Sourdough takes a long time to do right. You need to keep the dough at the right temperature, about 23C if I remember correctly, and make sure it's not sealed airtight, just covered with a cloth or something. It takes about a week for it to get bubbling really good.

It also takes longer for the dough to rise after you mix it with flour for the bread, about a day. You can add bakers yeast to the sourdough loaf if you don't want to wait but, as you found, the flavor is not as strong.

Regarding the history -- just a conjecture -- when whole grains are stored in a large bin, when you get down to the bottom of the bin you find tiny grain pieces and dust instead of whole grain due to granular convection. Perhaps when some pre-historic cooks were down to their last bits of grain, they noticed that those pieces cooked much quicker and decided to do that intentionally.

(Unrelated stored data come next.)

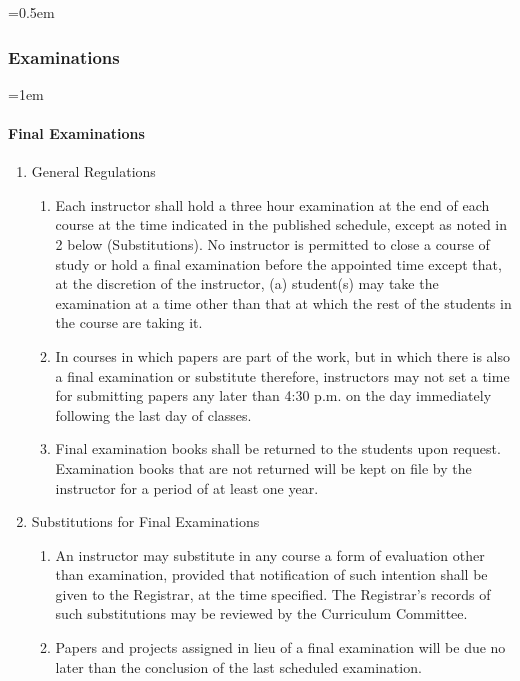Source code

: \documentclass{manual}
\let\oldsubsubsection\subsubsection
\renewcommand\subsubsection{\leftskip=0.5em\oldsubsubsection}
\let\oldparagraph\paragraph
\renewcommand\paragraph{\leftskip=1em\oldparagraph}
\newcommand{\itemLevelB}{\arabic*)}
\newcommand{\itemRefB}{\arabic*}
\begin{document}
\subsubsection{Examinations}

\paragraph{Final Examinations}

\begin{enumerate}[label=\alph*]
\item General Regulations

\begin{enumerate}[label=\itemLevelB,ref=\itemRefB]
\item Each instructor shall hold a three hour examination at the end of each course at the time indicated in the published schedule, except as noted in 2 below (Substitutions). No instructor is permitted to close a course of study or hold a final examination before the appointed time except that, at the discretion of the instructor, (a) student(s) may take the examination at a time other than that at which the rest of the students in the course are taking it.

\item  In courses in which papers are part of the work, but in which there is also a final examination or substitute therefore, instructors may not set a time for submitting papers any later than 4:30 p.m. on the day immediately following the last day of classes.
\item  Final examination books shall be returned to the students upon request. Examination books that are not returned will be kept on file by the instructor for a period of at least one year.
\end{enumerate}

\item Substitutions for Final Examinations

\begin{enumerate}[label=\itemLevelB,ref=\itemRefB]
\item An instructor may substitute in any course a form of evaluation other than examination, provided that notification of such intention shall be given to the Registrar, at the time specified. The Registrar's records of such substitutions may be reviewed by the Curriculum Committee.
\item Papers and projects assigned in lieu of a final examination will be due no later than the conclusion of the last scheduled examination.
\end{enumerate}


\end{enumerate}
\end{document}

@Pat thanks. it wasn't really a sourdough bake: I was trying to use this sponge method I saw mentioned on a forum, but I doubt I got all the details. Haven't really tried making sourdough yet.

That's an interesting theory about grinding. Somewhat related: you know they sell snacks that are just potato chip crumbs like you get from the bottom of the bag? Go figure

@2ck grinding is not too far from chewing, so if you had trouble with the latter you would probably be doing a lot of the former with a lot of stuff... mixing water with stuff is another remedy for chewing/swallowing troubles... and cooking, once you've accidentally or out of curiosity done it with one thing, you'll try to do it with everything...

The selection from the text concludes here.